• Work order: Restate the records that follow word for word. Omit the images.

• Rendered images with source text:
---+---

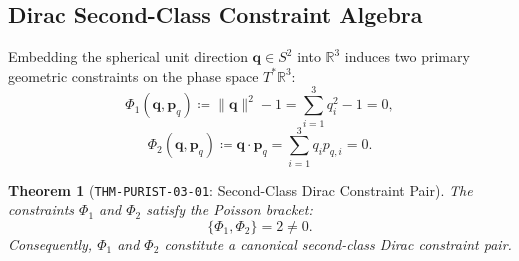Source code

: \documentclass[11pt,a4paper,reqno]{article}
\theoremstyle{plain}
\newtheorem{theorem}{Theorem}[section]
\theoremstyle{definition}
\theoremstyle{remark}
\numberwithin{equation}{section}
\newcommand{\R}{\mathbb{R}}
\begin{document}
\subsection{Dirac Second-Class Constraint Algebra}
Embedding the spherical unit direction $\bm{q} \in S^2$ into $\R^3$ induces two primary geometric constraints on the phase space $T^*\R^3$:
\begin{equation}
  \Phi_1(\bm{q}, \bm{p}_q) \coloneqq \|\bm{q}\|^2 - 1 = \sum_{i=1}^3 q_i^2 - 1 = 0,
\end{equation}
\begin{equation}
  \Phi_2(\bm{q}, \bm{p}_q) \coloneqq \bm{q} \cdot \bm{p}_q = \sum_{i=1}^3 q_i p_{q,i} = 0.
\end{equation}

\begin{theorem}[\texttt{THM-PURIST-03-01}: Second-Class Dirac Constraint Pair]
\label{thm:dirac_pair}
The constraints $\Phi_1$ and $\Phi_2$ satisfy the Poisson bracket:
\begin{equation}
  \{\Phi_1, \Phi_2\} = 2 \ne 0.
  \label{eq:dirac_bracket_val}
\end{equation}
Consequently, $\Phi_1$ and $\Phi_2$ constitute a canonical second-class Dirac constraint pair.
\end{theorem}
\end{document}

---+---

• Exercise response:
Source code

: \documentclass[11pt,a4paper,reqno]{article}
\theoremstyle{plain}
\newtheorem{theorem}{Theorem}[section]
\theoremstyle{definition}
\theoremstyle{remark}
\numberwithin{equation}{section}
\newcommand{\R}{\mathbb{R}}
\begin{document}
\subsection{Dirac Second-Class Constraint Algebra}
Embedding the spherical unit direction $\bm{q} \in S^2$ into $\R^3$ induces two primary geometric constraints on the phase space $T^*\R^3$:
\begin{equation}
  \Phi_1(\bm{q}, \bm{p}_q) \coloneqq \|\bm{q}\|^2 - 1 = \sum_{i=1}^3 q_i^2 - 1 = 0,
\end{equation}
\begin{equation}
  \Phi_2(\bm{q}, \bm{p}_q) \coloneqq \bm{q} \cdot \bm{p}_q = \sum_{i=1}^3 q_i p_{q,i} = 0.
\end{equation}

\begin{theorem}[\texttt{THM-PURIST-03-01}: Second-Class Dirac Constraint Pair]
\label{thm:dirac_pair}
The constraints $\Phi_1$ and $\Phi_2$ satisfy the Poisson bracket:
\begin{equation}
  \{\Phi_1, \Phi_2\} = 2 \ne 0.
  \label{eq:dirac_bracket_val}
\end{equation}
Consequently, $\Phi_1$ and $\Phi_2$ constitute a canonical second-class Dirac constraint pair.
\end{theorem}
\end{document}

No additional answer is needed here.